Aerial view of the Ottawa, winter, snow

Aging Buildings and the Climate Emergency: Opportunity Knocks!

Great opportunities arise when several trends converge in a way that creates possibilities that would otherwise not exist. Three trends are converging right now that are creating a win-win opportunity for buildings and the environment. These trends are:

  • the aging stock of commercial and institutional buildings in need of capital reinvestment,
  • the growing urgency of reducing greenhouse gas emissions, and
  • the remarkable advancement in recent years of the design approaches and technologies available for building energy efficiency and electrification.

A look at the Canadian government’s portfolio of buildings in the nation’s capital illustrates the opportunity. The majority of the 2,200 government buildings in the Ottawa area are over four decades old—a fairly typical age profile for commercial and institutional buildings generally.

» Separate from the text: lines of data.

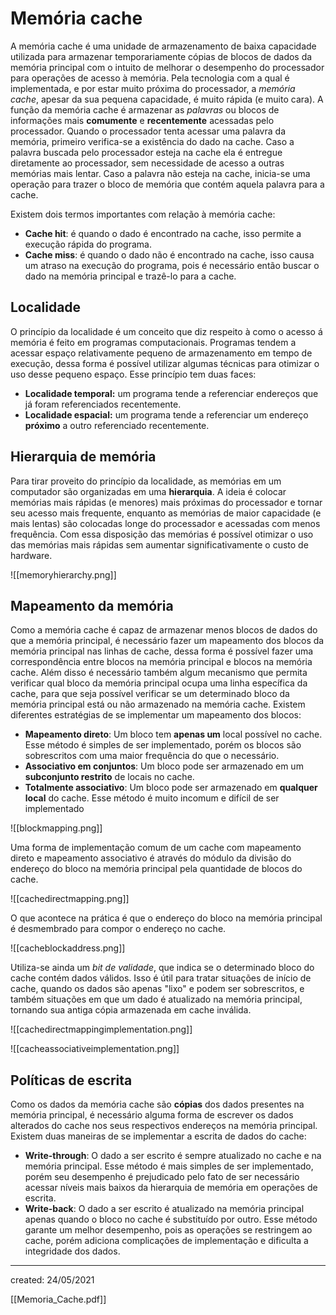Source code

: # Memória cache
A memória cache é uma unidade de armazenamento de baixa capacidade utilizada para armazenar temporariamente cópias de blocos de dados da memória principal com o intuito de melhorar o desempenho do processador para operações de acesso à memória. Pela tecnologia com a qual é implementada, e por estar muito próxima do processador, a *memória cache*, apesar da sua pequena capacidade, é muito rápida (e muito cara).
A função da memória cache é armazenar as *palavras* ou blocos de informações mais **comumente** e **recentemente** acessadas pelo processador. Quando o processador tenta acessar uma palavra da memória, primeiro verifica-se a existência do dado na cache. Caso a palavra buscada pelo processador esteja na cache ela é entregue diretamente ao processador, sem necessidade de acesso a outras memórias mais lentar. Caso a palavra não esteja na cache, inicia-se uma operação para trazer o bloco de memória que contém aquela palavra para a cache.

Existem dois termos importantes com relação à memória cache:

- **Cache hit**: é quando o dado é encontrado na cache, isso permite a execução rápida do programa.
- **Cache miss**: é quando o dado não é encontrado na cache, isso causa um atraso na execução do programa, pois é necessário então buscar o dado na memória principal e trazê-lo para a cache.

## Localidade
O princípio da localidade é um conceito que diz respeito à como o acesso á memória é feito em programas computacionais. Programas tendem a acessar espaço relativamente pequeno de armazenamento em tempo de execução, dessa forma é possível utilizar algumas técnicas para otimizar o uso desse pequeno espaço.
Esse princípio tem duas faces:

- **Localidade temporal:** um programa tende a referenciar endereços que já foram referenciados recentemente.
- **Localidade espacial:** um programa tende a referenciar um endereço **próximo** a outro referenciado recentemente.

## Hierarquia de memória
Para tirar proveito do princípio da localidade, as memórias em um computador são organizadas em uma **hierarquia**. A ideia é colocar memórias mais rápidas (e menores) mais próximas do processador e tornar seu acesso mais frequente, enquanto as memórias de maior capacidade (e mais lentas) são colocadas longe do processador e acessadas com menos frequência.
Com essa disposição das memórias é possível otimizar o uso das memórias mais rápidas sem aumentar significativamente o custo de hardware.

![[memoryhierarchy.png]]

## Mapeamento da memória
Como a memória cache é capaz de armazenar menos blocos de dados do que a memória principal, é necessário fazer um mapeamento dos blocos da memória principal nas linhas de cache, dessa forma é possível fazer uma correspondência entre blocos na memória principal e blocos na memória cache. Além disso é necessário também algum mecanismo que permita verificar qual bloco da memória principal ocupa uma linha específica da cache, para que seja possível verificar se um determinado bloco da memória principal está ou não armazenado na memória cache.
Existem diferentes estratégias de se implementar um mapeamento dos blocos:

- **Mapeamento direto**: Um bloco tem **apenas um** local possível no cache. Esse método é simples de ser implementado, porém os blocos são sobrescritos com uma maior frequência do que o necessário.
- **Associativo em conjuntos**: Um bloco pode ser armazenado em um **subconjunto restrito** de locais no cache.
- **Totalmente associativo**: Um bloco pode ser armazenado em **qualquer local** do cache. Esse método é muito incomum e difícil de ser implementado

![[blockmapping.png]]

Uma forma de implementação comum de um cache com mapeamento direto e mapeamento associativo é através do módulo da divisão do endereço do bloco na memória principal pela quantidade de blocos do cache.

![[cachedirectmapping.png]]

O que acontece na prática é que o endereço do bloco na memória principal é desmembrado para compor o endereço no cache.

![[cacheblockaddress.png]]

Utiliza-se ainda um *bit de validade*, que indica se o determinado bloco do cache contém dados válidos. Isso é útil para tratar situações de início de cache, quando os dados são apenas "lixo" e podem ser sobrescritos, e também situações em que um dado é atualizado na memória principal, tornando sua antiga cópia armazenada em cache inválida.

![[cachedirectmappingimplementation.png]]

![[cacheassociativeimplementation.png]]

## Políticas de escrita
Como os dados da memória cache são **cópias** dos dados presentes na memória principal, é necessário alguma forma de escrever os dados alterados do cache nos seus respectivos endereços na memória principal. Existem duas maneiras de se implementar a escrita de dados do cache:

- **Write-through**: O dado a ser escrito é sempre atualizado no cache e na memória principal. Esse método é mais simples de ser implementado, porém seu desempenho é prejudicado pelo fato de ser necessário acessar níveis mais baixos da hierarquia de memória em operações de escrita.
- **Write-back**: O dado a ser escrito é atualizado na memória principal apenas quando o bloco no cache é substituído por outro. Esse método garante um melhor desempenho, pois as operações se restringem ao cache, porém adiciona complicações de implementação e dificulta a integridade dos dados.

---

created: 24/05/2021

[[Memoria_Cache.pdf]]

An analysis of this portfolio by SSG, whatIf? Technologies, and RMI found that strategic investments, driven by these converging trends, can turn aging buildings in need of maintenance into low-carbon buildings of the future. Wrapping strategic energy efficiency retrofits, renewable energy, and district energy systems into planned upgrades offers a historic opportunity for climate action and renewal.

 

Trend #1: Federal Buildings Are Old

The age profile of federal buildings in the Ottawa area typifies much of the commercial and institutional building stock throughout North America. Fully 70 percent of the portfolio is over 40 years old. In fact, more floor space was added in the 1970s than in all the decades since.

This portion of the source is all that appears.